Domestic Labor and New Cooking in the Age of Julia Child

Friday, January 3, 2014: 9:10 AM
Columbia Hall 2 (Washington Hilton)
Tracey Deutsch, University of Minnesota Twin Cities
This paper considers the position of paid and unpaid labor in the teachings of Julia Child.  It argues that Child’s life can illuminate a larger story—about how the pursuit of fresh food and celebration of laborious cooking came to matter so much to middle- and upper-class identity in the late 20th century US.

Often credited with making home cooking leisurely, I argue that Julia Child forwarded a notion of cooking that also celebrated the work involved.  Child was convinced that producing good food often required significant labor, both procuring food and also preparing it. This was in strong distinction to earlier and contemporary popular cooking shows and cookbooks (e.g., the Can Opener Cookbook or the I Hate to Cook Book).  By the late 1960s, Child was part of a growing chorus of authors and influential chefs who, despite profound differences, each promoted meals that required large amounts of time, attention, and sometimes physical labor from home cooks. In her focus on method and her comfort with time-consuming recipes, Child had much in common with people like Alice Waters, health food writers like Adele Davis, and members of alternative natural foods co-ops and movements.  All emphasized the critical importance of cooking labor to taste, to the success of a meal, and to larger social and political projects.

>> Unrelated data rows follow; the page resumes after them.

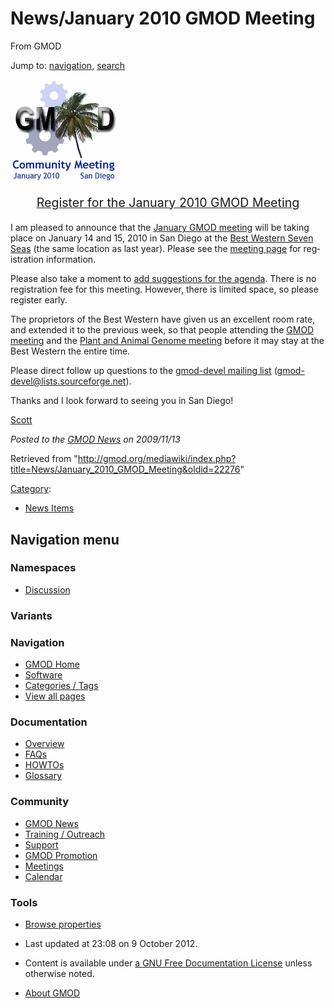 <div id="mw-page-base" class="noprint">

</div>

<div id="mw-head-base" class="noprint">

</div>

<div id="content" class="mw-body" role="main">

<span id="top"></span>

<div id="mw-js-message" style="display:none;">

</div>



# <span dir="auto">News/January 2010 GMOD Meeting</span>

<div id="bodyContent">

<div id="siteSub">

From GMOD

</div>

<div id="contentSub">

</div>

<div id="jump-to-nav" class="mw-jump">

Jump to: [navigation](#mw-navigation), [search](#p-search)

</div>

<div id="mw-content-text" class="mw-content-ltr" lang="en" dir="ltr">

<div class="floatright">

[<img src="../../mediawiki/images/3/39/Jan2010MtgLogo170.png" width="170"
height="162" alt="January 2010 GMOD Meeting" />](../January_2010_GMOD_Meeting "January 2010 GMOD Meeting")

</div>

  

<div style="font-size: 140%; text-align: center">

[Register for the January 2010 GMOD
Meeting](../January_2010_GMOD_Meeting "January 2010 GMOD Meeting")

</div>

  
I am pleased to announce that the [January GMOD
meeting](../January_2010_GMOD_Meeting "January 2010 GMOD Meeting") will
be taking place on January 14 and 15, 2010 in San Diego at the [Best
Western Seven
Seas](../January_2010_GMOD_Meeting#Lodging "January 2010 GMOD Meeting")
(the same location as last year). Please see the [meeting
page](../January_2010_GMOD_Meeting "January 2010 GMOD Meeting") for
registration information.

Please also take a moment to [add suggestions for the
agenda](../January_2010_GMOD_Meeting#Agenda_Proposals "January 2010 GMOD Meeting").
There is no registration fee for this meeting. However, there is limited
space, so please register early.

The proprietors of the Best Western have given us an excellent room
rate, and extended it to the previous week, so that people attending the
[GMOD meeting](../January_2010_GMOD_Meeting "January 2010 GMOD Meeting")
and the [Plant and Animal Genome meeting](../PAG_2010 "PAG 2010") before
it may stay at the Best Western the entire time.

Please direct follow up questions to the
<a href="https://lists.sourceforge.net/lists/listinfo/gmod-devel"
class="external text" rel="nofollow">gmod-devel mailing list</a>
(<a href="mailto:gmod-devel@lists.sourceforge.net" class="external text"
rel="nofollow">gmod-devel@lists.sourceforge.net</a>).

Thanks and I look forward to seeing you in San Diego!

[Scott](../User%3AScott "User%3AScott")

  

<div class="newsfooter">

*Posted to the [GMOD News](../GMOD_News "GMOD News") on 2009/11/13*

</div>

</div>

<div class="printfooter">

Retrieved from
"<http://gmod.org/mediawiki/index.php?title=News/January_2010_GMOD_Meeting&oldid=22276>"

</div>

<div id="catlinks" class="catlinks">

<div id="mw-normal-catlinks" class="mw-normal-catlinks">

[Category](../Special%3ACategories "Special%3ACategories"):

- [News Items](../Category%3ANews_Items "Category%3ANews Items")

</div>

</div>

<div class="visualClear">

</div>

</div>

</div>

<div id="mw-navigation">

## Navigation menu

<div id="mw-head">



<div id="left-navigation">

<div id="p-namespaces" class="vectorTabs" role="navigation"
aria-labelledby="p-namespaces-label">

### Namespaces


- <span id="ca-talk"><a
  href="http://gmod.org/mediawiki/index.php?title=Talk:News/January_2010_GMOD_Meeting&amp;action=edit&amp;redlink=1"
  accesskey="t"
  title="Discussion about the content page [t]">Discussion</a></span>

</div>

<div id="p-variants" class="vectorMenu emptyPortlet" role="navigation"
aria-labelledby="p-variants-label">

### 

### Variants[](#)

<div class="menu">

</div>

</div>

</div>





</div>

</div>

</div>

<div id="mw-panel">

<div id="p-logo" role="banner">

<a href="../Main_Page"
style="background-image: url(../../images/GMOD-cogs.png);"
title="Visit the main page"></a>

</div>

<div id="p-Navigation" class="portal" role="navigation"
aria-labelledby="p-Navigation-label">

### Navigation

<div class="body">

- <span id="n-GMOD-Home">[GMOD Home](../Main_Page)</span>
- <span id="n-Software">[Software](../GMOD_Components)</span>
- <span id="n-Categories-.2F-Tags">[Categories /
  Tags](../Categories)</span>
- <span id="n-View-all-pages">[View all
  pages](../Special:AllPages)</span>

</div>

</div>

<div id="p-Documentation" class="portal" role="navigation"
aria-labelledby="p-Documentation-label">

### Documentation

<div class="body">

- <span id="n-Overview">[Overview](../Overview)</span>
- <span id="n-FAQs">[FAQs](../Category%3AFAQ)</span>
- <span id="n-HOWTOs">[HOWTOs](../Category%3AHOWTO)</span>
- <span id="n-Glossary">[Glossary](../Glossary)</span>

</div>

</div>

<div id="p-Community" class="portal" role="navigation"
aria-labelledby="p-Community-label">

### Community

<div class="body">

- <span id="n-GMOD-News">[GMOD News](../GMOD_News)</span>
- <span id="n-Training-.2F-Outreach">[Training /
  Outreach](../Training_and_Outreach)</span>
- <span id="n-Support">[Support](../Support)</span>
- <span id="n-GMOD-Promotion">[GMOD Promotion](../GMOD_Promotion)</span>
- <span id="n-Meetings">[Meetings](../Meetings)</span>
- <span id="n-Calendar">[Calendar](../Calendar)</span>

</div>

</div>

<div id="p-tb" class="portal" role="navigation"
aria-labelledby="p-tb-label">

### Tools

<div class="body">


- <span id="t-smwbrowselink"><a href="../Special%3ABrowse/News-2FJanuary_2010_GMOD_Meeting"
  rel="smw-browse">Browse properties</a></span>


</div>

</div>

</div>

</div>

<div id="footer" role="contentinfo">

- <span id="footer-info-lastmod">Last updated at 23:08 on 9 October
  2012.</span>
<!-- - <span id="footer-info-viewcount">6,703 page views.</span> -->
- <span id="footer-info-copyright">Content is available under
  <a href="http://www.gnu.org/licenses/fdl-1.3.html" class="external"
  rel="nofollow">a GNU Free Documentation License</a> unless otherwise
  noted.</span>

<!-- -->

- <span id="footer-places-about">[About
  GMOD](../GMOD:About "GMOD:About")</span>

<!-- -->






</div>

Setting Child’s life in the context of 1960s and 1970s America, this paper reveals how laborious cooking became a celebrated prescription for middle and upper-class domestic life and politics. In addition to Child’s forceful personality, I contend that her success also reveals this broader transition to a  moment in which domestic, effortful cooking became increasingly important to the markers of class and responsible citizenship.  This linking between laborious cooking and responsible citizenship is one with which we still wrestle.